In order to clear the way for a Senate vote on President Barack Obama’s quest for special authority to negotiate an Asian trade deal, fellow Democrats insisted Thursday on parallel legislation aimed at currency manipulation by Asian nations, particularly China.
They said nations such as China devalued their currency, to unfairly promote their exports at the expense of U.S. jobs.
But that’s an outmoded argument attacking yesterday’s problem.
China is not devaluing its currency, and it’s actually moving away from policies aimed at propping up its exports.
Its yuan has gained 0.6 percent against the dollar over the past three months, and more than 10 percent over the past year when adjusted for inflation.
This comes as China has been transitioning from an export-led economy to one driven by domestic demand for goods and services.
When the global economy shuddered amid the U.S. financial crisis of 2008-09, China accelerated its move away from an export-led economy, so much so that it no longer holds the largest trade surplus with the United States.
That inglorious honor now belongs to export superpower Germany, which is seldom mentioned as a target for U.S. penalties imposed on its exports.

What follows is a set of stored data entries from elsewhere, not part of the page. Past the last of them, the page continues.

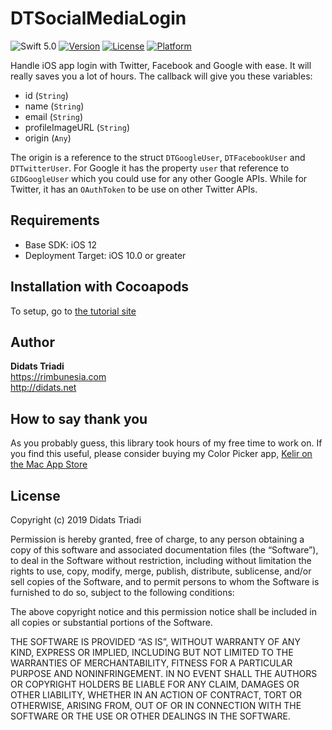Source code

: # DTSocialMediaLogin
![Swift 5.0](https://img.shields.io/badge/Swift-5.0-orange.svg)
[![Version](https://img.shields.io/cocoapods/v/DTSocialMediaLogin.svg?style=flat)](http://cocoapods.org/pods/DTSocialMediaLogin)
[![License](https://img.shields.io/cocoapods/l/DTSocialMediaLogin.svg?style=flat)](http://cocoapods.org/pods/DTSocialMediaLogin)
[![Platform](https://img.shields.io/cocoapods/p/DTSocialMediaLogin?style=flat)](http://cocoapods.org/pods/DTSocialMediaLogin)

Handle iOS app login with Twitter, Facebook and Google with ease. It will really saves you a lot of hours.  The callback will give you these variables:  
* id (`String`)
* name (`String`)
* email (`String`)
* profileImageURL (`String`)
* origin (`Any`)

The origin is a reference to the struct `DTGoogleUser`, `DTFacebookUser` and `DTTwitterUser`. For Google it has the property `user` that reference to `GIDGoogleUser`  which you could use for any other Google APIs. While for Twitter, it has an `OAuthToken` to be use on other Twitter APIs.

## Requirements
* Base SDK: iOS 12
* Deployment Target: iOS 10.0 or greater

## Installation with Cocoapods
To setup, go to [the tutorial site](http://english.didats.net/add-login-to-twitter-facebook-and-google-to-your-ios-app/)

## Author
**Didats Triadi**  
https://rimbunesia.com  
http://didats.net

## How to say thank you
As you probably guess, this library took  hours of my free time to work on. If you find this useful, please consider buying my Color Picker app,  [‎Kelir on the Mac App Store](https://apps.apple.com/us/app/kelir-pro/id1186597992?mt=12)

## License
Copyright (c) 2019 Didats Triadi

Permission is hereby granted, free of charge, to any person obtaining a copy of this software and associated documentation files (the “Software”), to deal  in the Software without restriction, including without limitation the rights to use, copy, modify, merge, publish, distribute, sublicense, and/or sell copies of the Software, and to permit persons to whom the Software is furnished to do so, subject to the following conditions:

The above copyright notice and this permission notice shall be included in all copies or substantial portions of the Software.

THE SOFTWARE IS PROVIDED “AS IS”, WITHOUT WARRANTY OF ANY KIND, EXPRESS OR IMPLIED, INCLUDING BUT NOT LIMITED TO THE WARRANTIES OF MERCHANTABILITY, FITNESS FOR A PARTICULAR PURPOSE AND NONINFRINGEMENT. IN NO EVENT SHALL THE AUTHORS OR COPYRIGHT HOLDERS BE LIABLE FOR ANY CLAIM, DAMAGES OR OTHER LIABILITY, WHETHER IN AN ACTION OF CONTRACT, TORT OR OTHERWISE, ARISING FROM, OUT OF OR IN CONNECTION WITH THE SOFTWARE OR THE USE OR OTHER DEALINGS IN THE SOFTWARE.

The White House on Thursday opposed the Democratic proposal to impose retaliatory penalties against currency manipulators – which passed the Senate 78-20 – arguing it would “undermine our international efforts to address this issue.”
What Obama didn’t say is that the International Monetary Fund, established to oversee the world’s currencies, is close to declaring that China no longer manipulates the yuan.
“We are now reaching a point where we are close to, it’s no longer being undervalued,” Markus Rodlauer, deputy chief of the IMF’s Asia department, said last month.
That’s significant. The United States has long pointed to the IMF assessment to bolster its argument that China pegs the yuan at too low a rate against the dollar. The manipulation argument will also become hollower if China’s currency begins trading more freely on global financial markets.
China adopted the IMF’s accounting standards this month for its balance of payments with other countries, part of its bid to have its currency join the U.S. dollar, Japanese yen or Europe’s euro as a “freely usable” reserve currency used to settle debts between countries.
If the IMF gives China such status later this year, the yuan’s value would be deemed to be sufficiently convertible, or set by markets, to be treated as seriously as the dollar, yen and euro.
“It’s not fully convertible, but they are moving in that direction,” said Kevin Logan, chief economist for HSBC Securities (USA) Inc., an arm of the global bank HSBC. “Now capital is (increasingly) a two-way street.”
It’s still possible that China would revert.
With China struggling to meet its growth goal this year, calls are growing within that country to devalue the yuan. If China’s economy slows even further, it might prove a test of how serious Beijing is about sticking to a more market-driven rate.